• THE TASK
Looking at the listing below, retype exactly the lines starting at the one containing "# Building a" and ending at the one containing "And some completed", both included, and nothing else.

*** Begin section ***

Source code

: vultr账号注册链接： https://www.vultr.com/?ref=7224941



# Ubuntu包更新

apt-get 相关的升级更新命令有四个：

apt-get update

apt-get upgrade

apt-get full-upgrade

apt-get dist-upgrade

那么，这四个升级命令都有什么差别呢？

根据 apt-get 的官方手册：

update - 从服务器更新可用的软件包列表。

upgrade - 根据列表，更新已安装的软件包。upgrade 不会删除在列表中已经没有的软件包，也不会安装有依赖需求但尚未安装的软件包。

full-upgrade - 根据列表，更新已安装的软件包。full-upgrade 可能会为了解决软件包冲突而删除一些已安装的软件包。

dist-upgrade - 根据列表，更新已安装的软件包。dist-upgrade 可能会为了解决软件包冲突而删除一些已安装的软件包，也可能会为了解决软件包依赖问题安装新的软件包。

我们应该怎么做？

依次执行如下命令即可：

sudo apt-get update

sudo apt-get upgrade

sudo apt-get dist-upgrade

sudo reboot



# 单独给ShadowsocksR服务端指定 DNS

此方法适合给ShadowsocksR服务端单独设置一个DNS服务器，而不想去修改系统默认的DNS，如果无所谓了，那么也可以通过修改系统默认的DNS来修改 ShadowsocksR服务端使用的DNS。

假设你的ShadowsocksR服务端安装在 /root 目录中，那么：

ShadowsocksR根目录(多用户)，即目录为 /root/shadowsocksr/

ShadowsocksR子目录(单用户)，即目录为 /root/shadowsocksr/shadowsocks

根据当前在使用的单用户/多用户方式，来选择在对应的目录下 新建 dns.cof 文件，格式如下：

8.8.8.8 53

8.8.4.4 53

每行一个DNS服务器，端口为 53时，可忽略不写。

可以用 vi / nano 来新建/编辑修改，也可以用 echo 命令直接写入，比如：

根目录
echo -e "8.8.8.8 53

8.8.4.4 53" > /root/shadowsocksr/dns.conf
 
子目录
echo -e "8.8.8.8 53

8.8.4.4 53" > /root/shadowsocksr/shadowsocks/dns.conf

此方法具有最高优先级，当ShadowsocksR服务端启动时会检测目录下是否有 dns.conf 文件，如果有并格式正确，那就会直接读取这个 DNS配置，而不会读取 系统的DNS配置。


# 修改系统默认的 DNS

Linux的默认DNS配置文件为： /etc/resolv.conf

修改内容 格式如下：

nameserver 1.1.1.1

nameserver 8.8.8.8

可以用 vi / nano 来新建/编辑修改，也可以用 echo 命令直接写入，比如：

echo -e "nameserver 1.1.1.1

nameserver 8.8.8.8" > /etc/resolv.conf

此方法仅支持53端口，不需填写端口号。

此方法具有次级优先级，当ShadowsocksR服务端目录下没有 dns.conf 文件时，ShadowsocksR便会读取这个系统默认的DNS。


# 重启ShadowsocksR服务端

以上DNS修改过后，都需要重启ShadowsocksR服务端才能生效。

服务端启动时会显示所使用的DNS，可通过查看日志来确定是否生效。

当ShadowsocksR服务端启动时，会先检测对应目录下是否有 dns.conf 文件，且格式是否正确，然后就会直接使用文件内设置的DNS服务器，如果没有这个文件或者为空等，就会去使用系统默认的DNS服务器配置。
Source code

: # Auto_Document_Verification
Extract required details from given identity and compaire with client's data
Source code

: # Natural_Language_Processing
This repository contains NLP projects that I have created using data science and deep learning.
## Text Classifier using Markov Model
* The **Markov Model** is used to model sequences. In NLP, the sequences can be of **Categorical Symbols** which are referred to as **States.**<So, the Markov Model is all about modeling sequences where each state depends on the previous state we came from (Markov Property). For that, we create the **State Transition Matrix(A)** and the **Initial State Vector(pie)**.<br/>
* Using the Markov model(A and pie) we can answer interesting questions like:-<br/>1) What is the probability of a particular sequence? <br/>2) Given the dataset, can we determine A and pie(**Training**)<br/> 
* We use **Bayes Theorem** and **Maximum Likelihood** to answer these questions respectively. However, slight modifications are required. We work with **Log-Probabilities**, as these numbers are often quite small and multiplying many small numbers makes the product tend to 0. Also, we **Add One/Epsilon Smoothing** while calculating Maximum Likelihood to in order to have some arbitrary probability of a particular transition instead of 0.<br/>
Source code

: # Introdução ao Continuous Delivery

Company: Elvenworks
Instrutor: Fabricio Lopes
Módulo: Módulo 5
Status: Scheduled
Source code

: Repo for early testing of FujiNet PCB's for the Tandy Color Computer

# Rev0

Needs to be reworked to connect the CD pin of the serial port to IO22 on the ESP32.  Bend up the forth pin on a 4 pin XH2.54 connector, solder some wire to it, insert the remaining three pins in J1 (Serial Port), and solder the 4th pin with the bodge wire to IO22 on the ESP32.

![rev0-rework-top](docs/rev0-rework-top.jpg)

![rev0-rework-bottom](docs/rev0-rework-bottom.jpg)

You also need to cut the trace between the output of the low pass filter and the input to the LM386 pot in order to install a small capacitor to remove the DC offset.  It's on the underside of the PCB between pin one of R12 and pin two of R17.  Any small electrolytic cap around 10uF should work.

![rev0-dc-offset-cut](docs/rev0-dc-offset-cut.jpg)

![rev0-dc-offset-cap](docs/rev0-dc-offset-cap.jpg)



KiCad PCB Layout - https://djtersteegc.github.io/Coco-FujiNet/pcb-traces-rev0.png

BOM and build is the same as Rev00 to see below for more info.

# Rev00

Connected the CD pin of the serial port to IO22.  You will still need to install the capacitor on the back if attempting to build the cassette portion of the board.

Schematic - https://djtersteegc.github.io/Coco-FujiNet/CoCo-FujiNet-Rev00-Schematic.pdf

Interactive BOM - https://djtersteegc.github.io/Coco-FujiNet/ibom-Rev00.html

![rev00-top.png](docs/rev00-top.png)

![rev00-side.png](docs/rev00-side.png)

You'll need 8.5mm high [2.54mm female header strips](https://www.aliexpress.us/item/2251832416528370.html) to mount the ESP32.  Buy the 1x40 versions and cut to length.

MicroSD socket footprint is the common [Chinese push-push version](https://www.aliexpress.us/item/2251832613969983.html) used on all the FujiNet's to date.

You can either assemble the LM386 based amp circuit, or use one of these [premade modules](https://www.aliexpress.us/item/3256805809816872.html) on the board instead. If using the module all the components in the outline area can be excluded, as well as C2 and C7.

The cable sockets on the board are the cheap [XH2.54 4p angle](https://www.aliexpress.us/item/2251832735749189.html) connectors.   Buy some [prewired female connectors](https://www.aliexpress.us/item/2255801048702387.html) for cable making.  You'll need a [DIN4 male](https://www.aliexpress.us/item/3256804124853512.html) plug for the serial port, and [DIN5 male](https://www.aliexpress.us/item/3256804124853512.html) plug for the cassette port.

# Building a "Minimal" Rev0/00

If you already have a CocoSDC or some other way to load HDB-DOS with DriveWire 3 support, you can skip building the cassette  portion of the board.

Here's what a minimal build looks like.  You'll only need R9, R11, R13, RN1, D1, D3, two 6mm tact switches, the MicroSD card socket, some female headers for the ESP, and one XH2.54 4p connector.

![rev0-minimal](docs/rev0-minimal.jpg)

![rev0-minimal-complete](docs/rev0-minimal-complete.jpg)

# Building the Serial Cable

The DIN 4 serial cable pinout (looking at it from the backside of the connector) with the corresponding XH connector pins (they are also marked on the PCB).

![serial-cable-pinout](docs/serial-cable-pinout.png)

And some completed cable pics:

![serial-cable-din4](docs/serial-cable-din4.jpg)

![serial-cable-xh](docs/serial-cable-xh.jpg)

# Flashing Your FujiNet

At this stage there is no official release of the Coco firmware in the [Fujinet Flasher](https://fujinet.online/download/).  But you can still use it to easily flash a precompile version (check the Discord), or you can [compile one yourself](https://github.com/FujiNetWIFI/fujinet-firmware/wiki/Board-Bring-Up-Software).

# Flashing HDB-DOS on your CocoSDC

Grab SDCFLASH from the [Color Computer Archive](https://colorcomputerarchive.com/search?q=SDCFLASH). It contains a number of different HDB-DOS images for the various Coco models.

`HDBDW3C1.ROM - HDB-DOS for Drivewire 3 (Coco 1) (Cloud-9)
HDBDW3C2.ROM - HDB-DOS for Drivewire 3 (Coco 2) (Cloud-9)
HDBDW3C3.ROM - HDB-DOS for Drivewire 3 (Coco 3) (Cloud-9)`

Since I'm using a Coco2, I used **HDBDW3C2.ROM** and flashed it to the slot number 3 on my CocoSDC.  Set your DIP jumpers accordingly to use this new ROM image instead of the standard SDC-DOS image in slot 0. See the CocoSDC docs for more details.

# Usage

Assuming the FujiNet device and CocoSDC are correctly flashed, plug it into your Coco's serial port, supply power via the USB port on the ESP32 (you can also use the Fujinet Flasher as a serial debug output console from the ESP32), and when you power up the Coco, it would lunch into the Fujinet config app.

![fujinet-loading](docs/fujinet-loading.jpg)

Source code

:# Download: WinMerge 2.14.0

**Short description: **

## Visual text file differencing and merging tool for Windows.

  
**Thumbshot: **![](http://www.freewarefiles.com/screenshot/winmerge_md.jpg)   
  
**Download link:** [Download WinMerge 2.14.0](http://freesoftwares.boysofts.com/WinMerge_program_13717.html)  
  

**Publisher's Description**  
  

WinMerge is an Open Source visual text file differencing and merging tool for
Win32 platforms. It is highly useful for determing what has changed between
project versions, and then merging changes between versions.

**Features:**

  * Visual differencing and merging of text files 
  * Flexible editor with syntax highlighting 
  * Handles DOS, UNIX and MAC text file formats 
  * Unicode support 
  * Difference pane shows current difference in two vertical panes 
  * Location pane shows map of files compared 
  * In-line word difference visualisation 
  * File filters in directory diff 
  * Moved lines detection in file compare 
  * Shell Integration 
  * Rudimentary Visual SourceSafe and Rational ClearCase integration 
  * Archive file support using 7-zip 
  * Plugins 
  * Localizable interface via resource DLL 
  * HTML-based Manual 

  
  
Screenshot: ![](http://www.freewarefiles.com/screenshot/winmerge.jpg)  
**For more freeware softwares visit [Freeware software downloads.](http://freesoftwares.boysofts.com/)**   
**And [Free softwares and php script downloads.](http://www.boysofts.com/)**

*** End section ***

• ANSWER TO THE EXERCISE
# Building a "Minimal" Rev0/00

If you already have a CocoSDC or some other way to load HDB-DOS with DriveWire 3 support, you can skip building the cassette  portion of the board.

Here's what a minimal build looks like.  You'll only need R9, R11, R13, RN1, D1, D3, two 6mm tact switches, the MicroSD card socket, some female headers for the ESP, and one XH2.54 4p connector.

![rev0-minimal](docs/rev0-minimal.jpg)

![rev0-minimal-complete](docs/rev0-minimal-complete.jpg)

# Building the Serial Cable

The DIN 4 serial cable pinout (looking at it from the backside of the connector) with the corresponding XH connector pins (they are also marked on the PCB).

![serial-cable-pinout](docs/serial-cable-pinout.png)

And some completed cable pics:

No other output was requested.